Work required: Go through the data below and copy each line that includes "input".
*** Records for the exercise ***
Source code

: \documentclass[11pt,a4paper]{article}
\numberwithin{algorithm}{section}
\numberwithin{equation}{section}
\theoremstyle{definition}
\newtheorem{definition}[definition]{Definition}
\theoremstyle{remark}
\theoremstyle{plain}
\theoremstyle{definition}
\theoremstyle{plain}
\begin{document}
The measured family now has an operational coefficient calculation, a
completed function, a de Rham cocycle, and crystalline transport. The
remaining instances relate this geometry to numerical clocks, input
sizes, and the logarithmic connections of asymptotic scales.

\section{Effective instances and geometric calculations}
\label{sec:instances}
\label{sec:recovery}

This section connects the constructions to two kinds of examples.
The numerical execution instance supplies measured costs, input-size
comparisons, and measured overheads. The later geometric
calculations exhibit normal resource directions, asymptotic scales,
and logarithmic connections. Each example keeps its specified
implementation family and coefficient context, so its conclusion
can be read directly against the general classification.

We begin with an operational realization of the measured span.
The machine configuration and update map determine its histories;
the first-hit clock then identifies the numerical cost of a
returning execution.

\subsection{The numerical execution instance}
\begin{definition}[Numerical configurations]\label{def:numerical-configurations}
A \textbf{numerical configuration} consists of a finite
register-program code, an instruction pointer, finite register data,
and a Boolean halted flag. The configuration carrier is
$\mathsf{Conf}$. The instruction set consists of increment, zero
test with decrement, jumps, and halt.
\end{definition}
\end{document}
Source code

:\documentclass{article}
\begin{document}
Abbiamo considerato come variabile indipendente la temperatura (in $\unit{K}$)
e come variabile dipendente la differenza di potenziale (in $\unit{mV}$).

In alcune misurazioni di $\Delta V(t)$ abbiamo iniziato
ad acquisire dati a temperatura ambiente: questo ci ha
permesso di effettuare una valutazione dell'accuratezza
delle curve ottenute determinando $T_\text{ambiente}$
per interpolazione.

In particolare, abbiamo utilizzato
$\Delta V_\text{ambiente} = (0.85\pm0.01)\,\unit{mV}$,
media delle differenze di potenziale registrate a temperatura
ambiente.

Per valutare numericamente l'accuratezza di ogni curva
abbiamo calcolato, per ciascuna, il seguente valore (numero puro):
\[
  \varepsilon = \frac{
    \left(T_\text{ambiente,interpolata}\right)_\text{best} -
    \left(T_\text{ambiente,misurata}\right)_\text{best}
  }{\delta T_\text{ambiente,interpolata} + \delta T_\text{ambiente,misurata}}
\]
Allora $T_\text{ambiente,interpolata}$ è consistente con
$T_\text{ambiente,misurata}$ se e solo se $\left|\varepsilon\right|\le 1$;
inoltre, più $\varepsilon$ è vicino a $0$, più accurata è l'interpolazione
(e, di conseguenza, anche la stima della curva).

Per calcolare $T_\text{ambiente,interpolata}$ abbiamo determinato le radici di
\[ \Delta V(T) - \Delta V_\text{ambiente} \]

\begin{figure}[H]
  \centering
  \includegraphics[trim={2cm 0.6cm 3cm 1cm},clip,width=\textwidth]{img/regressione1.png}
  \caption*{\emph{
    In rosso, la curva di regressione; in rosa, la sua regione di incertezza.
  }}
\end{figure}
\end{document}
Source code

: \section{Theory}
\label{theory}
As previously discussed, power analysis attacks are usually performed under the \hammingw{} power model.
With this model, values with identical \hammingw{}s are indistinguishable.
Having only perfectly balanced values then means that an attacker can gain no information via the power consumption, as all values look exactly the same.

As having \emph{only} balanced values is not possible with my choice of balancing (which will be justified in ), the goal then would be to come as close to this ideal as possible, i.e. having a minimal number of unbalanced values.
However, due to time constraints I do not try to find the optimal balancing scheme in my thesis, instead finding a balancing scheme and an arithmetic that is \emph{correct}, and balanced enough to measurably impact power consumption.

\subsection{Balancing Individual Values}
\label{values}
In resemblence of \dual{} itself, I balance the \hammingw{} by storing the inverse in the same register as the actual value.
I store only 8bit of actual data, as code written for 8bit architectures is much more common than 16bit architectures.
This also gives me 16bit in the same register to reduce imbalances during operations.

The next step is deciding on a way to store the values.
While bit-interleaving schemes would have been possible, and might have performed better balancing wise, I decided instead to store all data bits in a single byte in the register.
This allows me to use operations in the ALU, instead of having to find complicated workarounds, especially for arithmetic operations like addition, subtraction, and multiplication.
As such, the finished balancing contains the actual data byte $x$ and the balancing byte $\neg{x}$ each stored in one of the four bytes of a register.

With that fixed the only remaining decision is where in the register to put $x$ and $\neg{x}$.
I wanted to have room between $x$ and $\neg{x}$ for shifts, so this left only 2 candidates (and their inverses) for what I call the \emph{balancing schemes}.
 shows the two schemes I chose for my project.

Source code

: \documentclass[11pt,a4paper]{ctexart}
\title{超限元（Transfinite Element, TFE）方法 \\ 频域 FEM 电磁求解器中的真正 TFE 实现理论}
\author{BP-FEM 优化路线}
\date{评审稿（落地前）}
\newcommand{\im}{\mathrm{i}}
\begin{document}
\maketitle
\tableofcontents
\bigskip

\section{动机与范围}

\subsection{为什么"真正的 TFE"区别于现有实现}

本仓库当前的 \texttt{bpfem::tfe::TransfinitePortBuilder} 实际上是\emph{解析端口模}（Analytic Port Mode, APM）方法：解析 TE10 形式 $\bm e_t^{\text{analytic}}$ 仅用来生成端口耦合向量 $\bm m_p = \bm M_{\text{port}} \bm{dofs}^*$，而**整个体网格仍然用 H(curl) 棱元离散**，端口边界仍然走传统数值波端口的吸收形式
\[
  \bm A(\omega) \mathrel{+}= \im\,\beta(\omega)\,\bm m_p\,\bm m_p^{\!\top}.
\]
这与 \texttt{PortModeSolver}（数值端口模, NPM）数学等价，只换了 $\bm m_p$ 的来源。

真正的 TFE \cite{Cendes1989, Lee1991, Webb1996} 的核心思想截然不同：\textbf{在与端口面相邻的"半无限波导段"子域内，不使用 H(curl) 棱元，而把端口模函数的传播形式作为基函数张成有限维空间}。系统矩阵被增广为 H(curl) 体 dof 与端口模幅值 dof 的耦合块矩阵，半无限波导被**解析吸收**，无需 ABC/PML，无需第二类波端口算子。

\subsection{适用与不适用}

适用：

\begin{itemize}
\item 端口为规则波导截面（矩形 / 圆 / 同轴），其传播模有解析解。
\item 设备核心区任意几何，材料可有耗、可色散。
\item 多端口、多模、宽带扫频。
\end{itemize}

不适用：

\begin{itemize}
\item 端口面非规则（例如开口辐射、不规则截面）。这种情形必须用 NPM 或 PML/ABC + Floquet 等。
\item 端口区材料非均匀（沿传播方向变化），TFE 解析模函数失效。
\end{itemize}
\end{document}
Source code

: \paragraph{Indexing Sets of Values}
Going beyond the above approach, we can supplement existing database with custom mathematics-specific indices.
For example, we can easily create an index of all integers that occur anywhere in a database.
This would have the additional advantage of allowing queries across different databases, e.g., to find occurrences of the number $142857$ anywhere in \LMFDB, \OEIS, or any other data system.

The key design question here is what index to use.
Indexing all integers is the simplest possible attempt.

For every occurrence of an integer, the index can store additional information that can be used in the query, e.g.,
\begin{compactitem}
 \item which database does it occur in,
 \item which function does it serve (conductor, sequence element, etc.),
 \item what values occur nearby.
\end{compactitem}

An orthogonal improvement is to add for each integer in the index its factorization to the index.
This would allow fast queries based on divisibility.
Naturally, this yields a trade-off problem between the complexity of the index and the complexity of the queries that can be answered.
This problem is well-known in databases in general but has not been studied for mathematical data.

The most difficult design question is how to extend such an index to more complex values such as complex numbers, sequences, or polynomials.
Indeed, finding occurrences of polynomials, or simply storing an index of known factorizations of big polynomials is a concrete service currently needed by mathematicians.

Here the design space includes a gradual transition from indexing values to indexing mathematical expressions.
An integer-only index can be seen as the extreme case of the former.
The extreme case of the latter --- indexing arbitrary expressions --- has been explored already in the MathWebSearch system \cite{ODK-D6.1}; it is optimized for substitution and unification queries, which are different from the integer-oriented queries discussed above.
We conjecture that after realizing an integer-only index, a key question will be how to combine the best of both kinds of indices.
*** End of Records for the exercise ***
Solution:
remaining instances relate this geometry to numerical clocks, input
The numerical execution instance supplies measured costs, input-size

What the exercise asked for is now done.